Task to complete
Say how many lines in the records include the string "assets", adding no other words.

┄┄┄┄┄┄

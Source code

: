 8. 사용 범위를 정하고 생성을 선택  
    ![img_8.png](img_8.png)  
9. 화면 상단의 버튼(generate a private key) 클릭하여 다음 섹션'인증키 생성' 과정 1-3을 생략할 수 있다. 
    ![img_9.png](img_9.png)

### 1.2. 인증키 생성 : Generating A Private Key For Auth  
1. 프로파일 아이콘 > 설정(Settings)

┄┄┄┄┄┄

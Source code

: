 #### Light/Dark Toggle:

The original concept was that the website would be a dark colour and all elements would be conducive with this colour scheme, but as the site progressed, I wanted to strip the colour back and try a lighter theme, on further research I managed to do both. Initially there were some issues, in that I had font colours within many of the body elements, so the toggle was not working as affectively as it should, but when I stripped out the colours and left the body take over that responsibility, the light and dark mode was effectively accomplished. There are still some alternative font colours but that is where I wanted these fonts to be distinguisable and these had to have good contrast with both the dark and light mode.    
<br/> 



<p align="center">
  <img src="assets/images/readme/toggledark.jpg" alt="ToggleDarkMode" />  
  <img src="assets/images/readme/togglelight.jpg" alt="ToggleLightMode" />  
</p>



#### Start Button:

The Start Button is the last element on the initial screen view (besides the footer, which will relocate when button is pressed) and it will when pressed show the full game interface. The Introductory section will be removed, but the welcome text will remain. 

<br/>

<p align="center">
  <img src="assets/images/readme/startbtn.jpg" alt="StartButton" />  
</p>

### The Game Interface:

┄┄┄┄┄┄

Task output
3